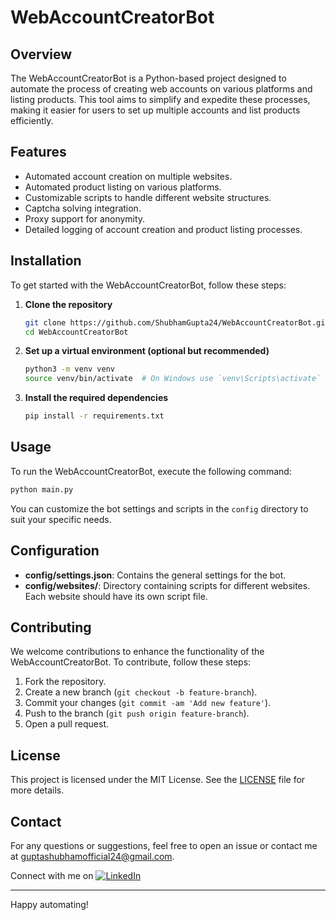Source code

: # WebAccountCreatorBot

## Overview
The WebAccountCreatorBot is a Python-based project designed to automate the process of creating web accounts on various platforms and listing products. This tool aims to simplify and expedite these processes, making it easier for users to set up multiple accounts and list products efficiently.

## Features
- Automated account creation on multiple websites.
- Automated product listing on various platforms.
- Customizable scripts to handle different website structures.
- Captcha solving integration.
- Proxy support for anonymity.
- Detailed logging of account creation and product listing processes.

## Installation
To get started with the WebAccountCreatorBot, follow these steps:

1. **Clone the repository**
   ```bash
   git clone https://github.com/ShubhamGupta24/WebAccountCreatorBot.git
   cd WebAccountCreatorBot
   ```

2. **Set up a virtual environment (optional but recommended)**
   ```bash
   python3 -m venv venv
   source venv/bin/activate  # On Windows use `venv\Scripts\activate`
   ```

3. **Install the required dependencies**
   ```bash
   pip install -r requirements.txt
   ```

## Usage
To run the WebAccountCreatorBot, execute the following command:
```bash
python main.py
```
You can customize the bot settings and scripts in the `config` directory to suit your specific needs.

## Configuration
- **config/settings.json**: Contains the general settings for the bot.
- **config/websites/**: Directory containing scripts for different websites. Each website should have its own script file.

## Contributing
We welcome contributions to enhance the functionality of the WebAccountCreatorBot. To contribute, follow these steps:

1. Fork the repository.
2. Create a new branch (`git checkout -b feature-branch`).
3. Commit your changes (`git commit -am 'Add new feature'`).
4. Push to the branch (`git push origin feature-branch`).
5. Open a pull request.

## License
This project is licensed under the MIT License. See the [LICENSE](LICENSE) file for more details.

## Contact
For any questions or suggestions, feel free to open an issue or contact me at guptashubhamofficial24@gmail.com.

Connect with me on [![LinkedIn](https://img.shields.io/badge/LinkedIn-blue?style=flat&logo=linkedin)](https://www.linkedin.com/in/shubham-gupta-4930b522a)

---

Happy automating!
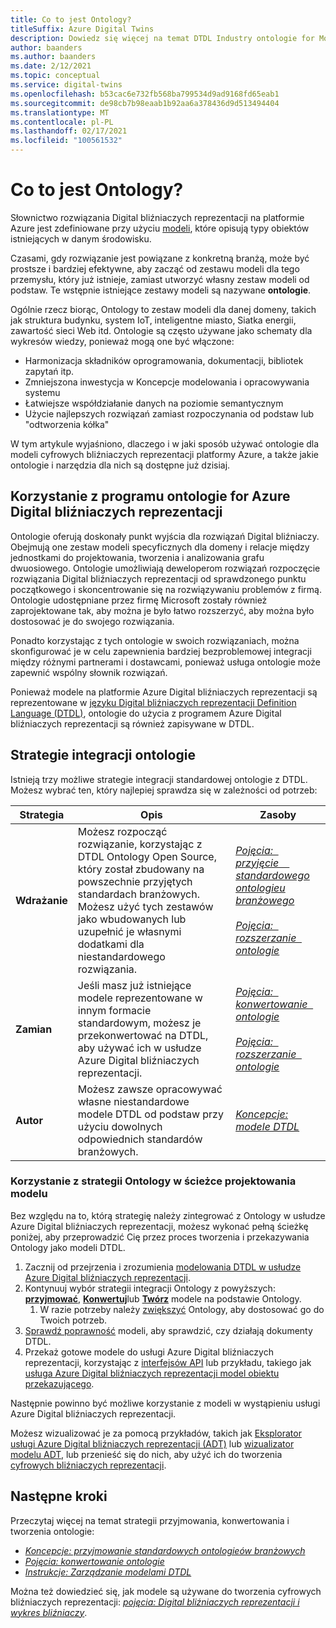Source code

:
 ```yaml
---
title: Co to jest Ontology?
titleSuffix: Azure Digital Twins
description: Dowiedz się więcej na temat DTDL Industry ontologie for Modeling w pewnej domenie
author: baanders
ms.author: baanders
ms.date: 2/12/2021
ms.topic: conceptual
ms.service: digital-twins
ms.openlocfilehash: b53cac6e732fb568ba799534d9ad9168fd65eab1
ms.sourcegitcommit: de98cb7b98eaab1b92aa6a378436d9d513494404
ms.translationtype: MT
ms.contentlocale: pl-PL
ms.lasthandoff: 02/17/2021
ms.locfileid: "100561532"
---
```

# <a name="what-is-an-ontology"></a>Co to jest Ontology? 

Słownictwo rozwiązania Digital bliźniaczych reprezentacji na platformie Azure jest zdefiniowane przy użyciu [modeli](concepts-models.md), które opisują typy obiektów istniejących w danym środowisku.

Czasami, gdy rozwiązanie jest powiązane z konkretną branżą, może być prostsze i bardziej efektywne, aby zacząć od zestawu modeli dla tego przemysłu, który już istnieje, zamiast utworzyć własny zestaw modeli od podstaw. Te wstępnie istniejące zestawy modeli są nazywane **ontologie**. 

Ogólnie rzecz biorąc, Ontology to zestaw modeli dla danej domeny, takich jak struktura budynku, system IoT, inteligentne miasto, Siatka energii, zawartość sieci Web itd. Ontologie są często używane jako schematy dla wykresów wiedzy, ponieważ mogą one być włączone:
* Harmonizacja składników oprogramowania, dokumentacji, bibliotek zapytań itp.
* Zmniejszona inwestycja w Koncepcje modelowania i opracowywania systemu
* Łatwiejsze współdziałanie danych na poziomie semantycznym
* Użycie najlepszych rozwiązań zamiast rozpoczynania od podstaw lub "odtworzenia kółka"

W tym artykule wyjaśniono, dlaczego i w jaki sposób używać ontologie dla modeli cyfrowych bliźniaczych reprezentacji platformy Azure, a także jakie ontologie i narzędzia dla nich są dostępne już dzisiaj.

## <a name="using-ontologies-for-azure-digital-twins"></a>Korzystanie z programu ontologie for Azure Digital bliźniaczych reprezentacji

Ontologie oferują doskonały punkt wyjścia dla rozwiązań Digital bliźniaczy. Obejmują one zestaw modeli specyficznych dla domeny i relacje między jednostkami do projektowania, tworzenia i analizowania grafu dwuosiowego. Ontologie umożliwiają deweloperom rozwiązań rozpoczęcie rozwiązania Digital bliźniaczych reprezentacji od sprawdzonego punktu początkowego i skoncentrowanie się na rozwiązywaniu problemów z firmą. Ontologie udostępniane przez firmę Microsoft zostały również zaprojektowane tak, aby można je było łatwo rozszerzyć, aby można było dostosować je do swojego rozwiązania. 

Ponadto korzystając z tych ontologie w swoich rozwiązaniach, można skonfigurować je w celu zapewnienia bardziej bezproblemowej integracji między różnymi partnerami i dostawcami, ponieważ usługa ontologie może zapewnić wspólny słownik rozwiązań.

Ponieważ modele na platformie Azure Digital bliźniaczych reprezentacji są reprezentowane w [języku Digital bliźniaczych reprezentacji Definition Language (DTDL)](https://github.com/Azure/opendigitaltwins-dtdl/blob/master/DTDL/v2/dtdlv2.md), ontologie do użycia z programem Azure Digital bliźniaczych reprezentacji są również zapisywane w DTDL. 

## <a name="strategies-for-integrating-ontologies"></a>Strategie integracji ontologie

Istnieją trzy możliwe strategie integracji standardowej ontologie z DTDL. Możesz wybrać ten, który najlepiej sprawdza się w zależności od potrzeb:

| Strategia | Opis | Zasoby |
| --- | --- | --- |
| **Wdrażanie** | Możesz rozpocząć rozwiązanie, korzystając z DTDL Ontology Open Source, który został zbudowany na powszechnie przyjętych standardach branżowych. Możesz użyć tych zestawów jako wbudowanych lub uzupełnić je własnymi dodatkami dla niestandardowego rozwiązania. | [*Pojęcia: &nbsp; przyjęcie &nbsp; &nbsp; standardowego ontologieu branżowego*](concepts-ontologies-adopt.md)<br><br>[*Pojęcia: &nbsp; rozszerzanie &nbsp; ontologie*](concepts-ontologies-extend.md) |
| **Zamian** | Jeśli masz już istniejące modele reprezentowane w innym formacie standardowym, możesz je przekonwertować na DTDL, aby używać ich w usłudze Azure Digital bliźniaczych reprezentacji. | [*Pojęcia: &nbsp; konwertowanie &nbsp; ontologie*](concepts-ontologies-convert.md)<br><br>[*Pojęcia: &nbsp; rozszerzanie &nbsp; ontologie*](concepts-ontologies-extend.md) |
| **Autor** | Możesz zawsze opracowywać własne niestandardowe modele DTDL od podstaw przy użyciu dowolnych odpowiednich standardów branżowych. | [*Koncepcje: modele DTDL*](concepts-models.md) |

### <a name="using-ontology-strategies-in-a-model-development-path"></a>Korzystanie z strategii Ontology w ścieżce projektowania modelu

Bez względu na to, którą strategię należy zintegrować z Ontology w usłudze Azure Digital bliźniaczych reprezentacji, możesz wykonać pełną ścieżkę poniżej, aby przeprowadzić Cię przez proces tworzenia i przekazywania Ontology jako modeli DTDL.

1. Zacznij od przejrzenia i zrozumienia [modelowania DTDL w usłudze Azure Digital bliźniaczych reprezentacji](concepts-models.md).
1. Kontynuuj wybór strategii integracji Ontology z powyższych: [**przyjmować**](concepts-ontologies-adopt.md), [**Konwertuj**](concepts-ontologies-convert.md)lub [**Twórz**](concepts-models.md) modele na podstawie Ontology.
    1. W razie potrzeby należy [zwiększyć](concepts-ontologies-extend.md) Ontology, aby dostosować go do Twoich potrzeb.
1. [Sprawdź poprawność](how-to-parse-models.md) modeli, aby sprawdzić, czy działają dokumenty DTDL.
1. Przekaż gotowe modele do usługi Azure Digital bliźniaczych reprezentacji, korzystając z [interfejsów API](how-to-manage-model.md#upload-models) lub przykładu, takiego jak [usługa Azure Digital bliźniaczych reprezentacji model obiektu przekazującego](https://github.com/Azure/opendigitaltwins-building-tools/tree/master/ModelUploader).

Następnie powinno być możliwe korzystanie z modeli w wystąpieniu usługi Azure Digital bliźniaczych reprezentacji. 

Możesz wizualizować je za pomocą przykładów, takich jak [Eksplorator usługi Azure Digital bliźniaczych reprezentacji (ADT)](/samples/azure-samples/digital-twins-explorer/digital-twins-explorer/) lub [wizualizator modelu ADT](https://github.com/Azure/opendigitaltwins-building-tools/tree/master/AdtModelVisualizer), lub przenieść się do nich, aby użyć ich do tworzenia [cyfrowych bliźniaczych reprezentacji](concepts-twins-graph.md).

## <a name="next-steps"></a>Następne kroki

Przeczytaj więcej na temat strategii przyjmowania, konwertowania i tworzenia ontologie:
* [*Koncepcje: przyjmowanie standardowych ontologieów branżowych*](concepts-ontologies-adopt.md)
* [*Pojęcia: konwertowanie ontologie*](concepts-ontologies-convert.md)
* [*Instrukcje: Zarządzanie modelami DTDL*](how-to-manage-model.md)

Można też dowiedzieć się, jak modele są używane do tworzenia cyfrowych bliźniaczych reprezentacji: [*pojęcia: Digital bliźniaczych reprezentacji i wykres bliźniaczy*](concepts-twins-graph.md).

- _WHAT YOU SHOULD DO_: Nothing should appear in the answer except the lines above from the line with "1. Zacznij od" through the line with "1. W razie potrzeby", both included, written out exactly.

- _FINAL ANSWER_:
1. Zacznij od przejrzenia i zrozumienia [modelowania DTDL w usłudze Azure Digital bliźniaczych reprezentacji](concepts-models.md).
1. Kontynuuj wybór strategii integracji Ontology z powyższych: [**przyjmować**](concepts-ontologies-adopt.md), [**Konwertuj**](concepts-ontologies-convert.md)lub [**Twórz**](concepts-models.md) modele na podstawie Ontology.
    1. W razie potrzeby należy [zwiększyć](concepts-ontologies-extend.md) Ontology, aby dostosować go do Twoich potrzeb.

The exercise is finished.